▶ _Exercise brief_
From the line containing "接下来，将显示有关查询的统计" through the final line of the records, reproduce every line exactly.

▶ _Extracted records_
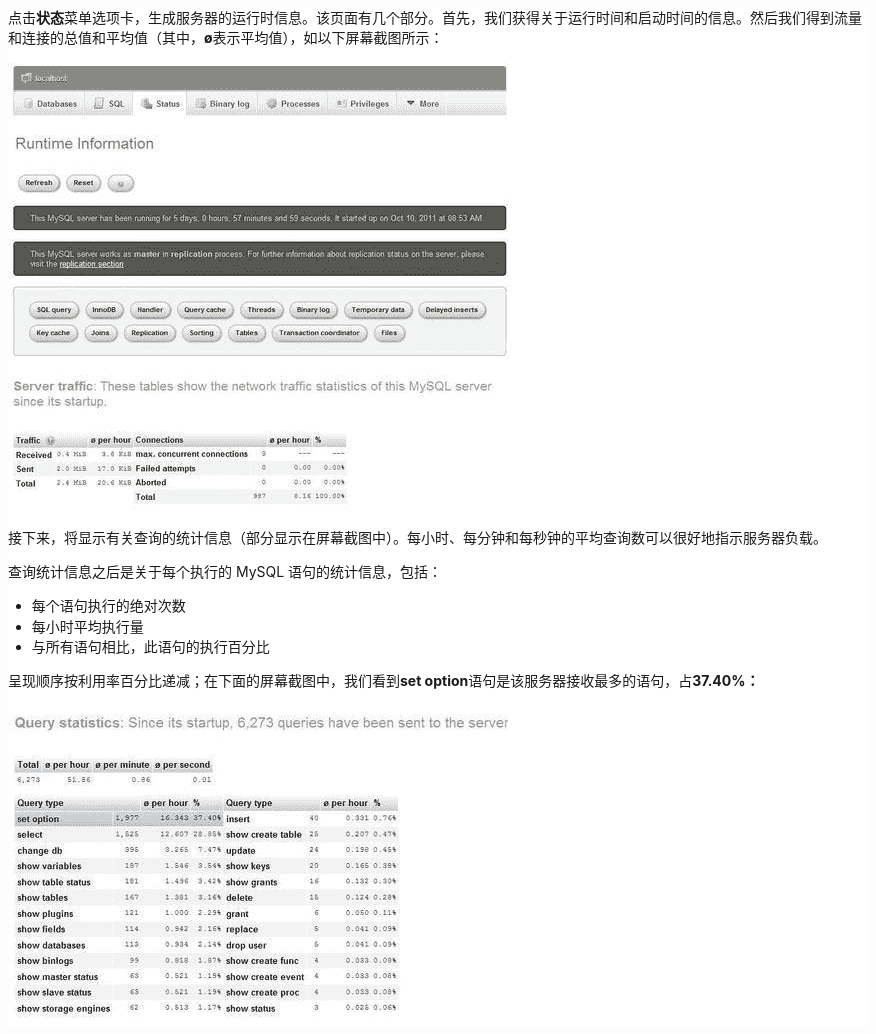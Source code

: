 点击**状态**菜单选项卡，生成服务器的运行时信息。该页面有几个部分。首先，我们获得关于运行时间和启动时间的信息。然后我们得到流量和连接的总值和平均值（其中，**ø**表示平均值），如以下屏幕截图所示：

![Verifying server status](img/7782_19_15.jpg)

接下来，将显示有关查询的统计信息（部分显示在屏幕截图中）。每小时、每分钟和每秒钟的平均查询数可以很好地指示服务器负载。

查询统计信息之后是关于每个执行的 MySQL 语句的统计信息，包括：

*   每个语句执行的绝对次数
*   每小时平均执行量
*   与所有语句相比，此语句的执行百分比

呈现顺序按利用率百分比递减；在下面的屏幕截图中，我们看到**set option**语句是该服务器接收最多的语句，占**37.40%：**

![Verifying server status](img/7782_19_16.jpg)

▶ _Worked solution_
接下来，将显示有关查询的统计信息（部分显示在屏幕截图中）。每小时、每分钟和每秒钟的平均查询数可以很好地指示服务器负载。

查询统计信息之后是关于每个执行的 MySQL 语句的统计信息，包括：

*   每个语句执行的绝对次数
*   每小时平均执行量
*   与所有语句相比，此语句的执行百分比

呈现顺序按利用率百分比递减；在下面的屏幕截图中，我们看到**set option**语句是该服务器接收最多的语句，占**37.40%：**

![Verifying server status](img/7782_19_16.jpg)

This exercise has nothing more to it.